A photo of a globular sculpture suspended over a building

End-to-end simulation hello world!

I’ve talked to many people about how to maximise the utility of a simulator for business decision-making, rather than focussing on the fidelity of reproducing real phenomena. This generally means delivering a custom simulator project lean, in thin, vertical, end-to-end slices. This approach maximises putting learning into action and minimises risk carried forward.

For practitioners, and to sharpen my own thinking, I have provided a concrete example in code; a Hello, World! for custom simulator development. The simulated phenomena will be simple, but we’ll drive all the way through a very thin slice to supporting a business decision.

Introduction to simulation

To understand possible futures, we can simulate many things; physical processes, digital systems, management processes, crowd behaviours, combinations of these things, and more.

When people intend to make changes in systems under simulation, they wish to understand the performance of the system in terms of the design of actions they may execute or features that may exist in the real world. The simulator’s effectiveness is determined by how much it accelerates positive change in the real world.

Even as we come to understand systems through simulation, it is also frequently the case that people continue to interact with these systems in novel and unpredictable ways – sometimes influenced by the system design and typically impacting the measured performance – so it remains desirable to perform simulated and real world tests may in some combination, sequentially or in parallel.

For both of these reasons – because simulation is used to shorten the lead time to interventions, and because those interventions may evolve based on both simulated and exogenous factors – it is desirable to build simulation capability in an iterative manner, in thin, vertical slices, in order to respond rapidly to feedback.

This post describes a thin vertical slice for measuring the performance of a design in a simple case, and hence supporting a business decision that can be represented by the choice of design, and the outcomes of which can be represented by performance measures.

This post is a walk-through of this simulation_hello_world notebook and, as such, is aimed at a technical audience, but one that cares about aligning responsive technology delivery and simulation-augmented decision making for a wider stakeholder group.

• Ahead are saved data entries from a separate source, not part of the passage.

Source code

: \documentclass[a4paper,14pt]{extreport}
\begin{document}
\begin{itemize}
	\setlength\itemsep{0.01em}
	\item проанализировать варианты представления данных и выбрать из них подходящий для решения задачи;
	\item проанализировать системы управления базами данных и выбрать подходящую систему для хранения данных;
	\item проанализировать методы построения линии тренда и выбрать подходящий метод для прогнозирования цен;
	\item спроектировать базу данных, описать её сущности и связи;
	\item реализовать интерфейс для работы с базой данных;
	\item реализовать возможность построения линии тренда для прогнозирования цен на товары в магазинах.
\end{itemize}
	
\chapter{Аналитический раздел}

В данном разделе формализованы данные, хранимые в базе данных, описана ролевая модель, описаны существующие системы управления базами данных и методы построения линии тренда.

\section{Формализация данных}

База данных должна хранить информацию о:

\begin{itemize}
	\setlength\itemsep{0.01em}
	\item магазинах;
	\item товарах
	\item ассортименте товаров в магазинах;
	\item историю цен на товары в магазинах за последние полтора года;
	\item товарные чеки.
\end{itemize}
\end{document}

If you’re just here to have fun observing how simulated systems behave, this post is not for you, because we choose a very simple, very boring system as our example. There are many frameworks for the algorithmic simulation of real phenomena in various domains, but our example here is so simple, we don’t use a framework.

The business decision

How much should we deposit fortnightly into a bank account to best maintain a target balance?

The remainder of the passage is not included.